◆ WHAT TO PRODUCE:
Filter these entries down to the lines that hold the word "uses", and show each of them.

◆ DATASET:
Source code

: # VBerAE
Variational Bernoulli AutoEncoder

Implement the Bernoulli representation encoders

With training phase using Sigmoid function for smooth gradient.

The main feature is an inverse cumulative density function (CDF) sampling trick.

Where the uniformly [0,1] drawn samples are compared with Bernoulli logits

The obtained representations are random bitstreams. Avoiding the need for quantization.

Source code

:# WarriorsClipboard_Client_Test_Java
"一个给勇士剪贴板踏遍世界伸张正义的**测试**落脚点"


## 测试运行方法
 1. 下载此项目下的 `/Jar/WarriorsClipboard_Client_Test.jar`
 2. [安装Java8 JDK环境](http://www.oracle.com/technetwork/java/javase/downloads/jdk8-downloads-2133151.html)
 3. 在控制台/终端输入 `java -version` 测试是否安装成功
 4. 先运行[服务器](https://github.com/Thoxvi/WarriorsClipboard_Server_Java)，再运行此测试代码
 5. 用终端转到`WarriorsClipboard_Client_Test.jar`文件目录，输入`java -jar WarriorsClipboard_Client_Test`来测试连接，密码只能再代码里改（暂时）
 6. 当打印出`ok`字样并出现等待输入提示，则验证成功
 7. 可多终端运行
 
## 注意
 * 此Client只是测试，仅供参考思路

---

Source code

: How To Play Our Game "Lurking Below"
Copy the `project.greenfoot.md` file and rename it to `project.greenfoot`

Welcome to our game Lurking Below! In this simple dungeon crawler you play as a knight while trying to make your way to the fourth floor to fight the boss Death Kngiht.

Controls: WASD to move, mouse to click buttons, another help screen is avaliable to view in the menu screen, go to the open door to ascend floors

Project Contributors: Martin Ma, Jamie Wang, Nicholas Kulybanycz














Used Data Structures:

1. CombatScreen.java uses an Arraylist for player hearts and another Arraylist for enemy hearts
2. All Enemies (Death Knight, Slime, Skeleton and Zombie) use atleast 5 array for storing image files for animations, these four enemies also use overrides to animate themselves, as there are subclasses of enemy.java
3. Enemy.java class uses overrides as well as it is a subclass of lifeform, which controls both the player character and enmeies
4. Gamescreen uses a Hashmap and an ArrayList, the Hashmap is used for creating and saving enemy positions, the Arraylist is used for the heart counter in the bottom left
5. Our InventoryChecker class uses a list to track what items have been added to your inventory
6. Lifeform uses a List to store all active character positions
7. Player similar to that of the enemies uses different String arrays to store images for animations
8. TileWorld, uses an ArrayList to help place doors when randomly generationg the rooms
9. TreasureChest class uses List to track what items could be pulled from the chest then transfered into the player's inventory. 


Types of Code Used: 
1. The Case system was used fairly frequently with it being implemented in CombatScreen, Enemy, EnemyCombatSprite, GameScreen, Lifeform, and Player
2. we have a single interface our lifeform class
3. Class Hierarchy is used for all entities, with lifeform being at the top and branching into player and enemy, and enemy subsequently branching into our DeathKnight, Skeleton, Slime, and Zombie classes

◆ FINAL ANSWER:
1. CombatScreen.java uses an Arraylist for player hearts and another Arraylist for enemy hearts
3. Enemy.java class uses overrides as well as it is a subclass of lifeform, which controls both the player character and enmeies
4. Gamescreen uses a Hashmap and an ArrayList, the Hashmap is used for creating and saving enemy positions, the Arraylist is used for the heart counter in the bottom left
5. Our InventoryChecker class uses a list to track what items have been added to your inventory
6. Lifeform uses a List to store all active character positions
7. Player similar to that of the enemies uses different String arrays to store images for animations
8. TileWorld, uses an ArrayList to help place doors when randomly generationg the rooms
9. TreasureChest class uses List to track what items could be pulled from the chest then transfered into the player's inventory. 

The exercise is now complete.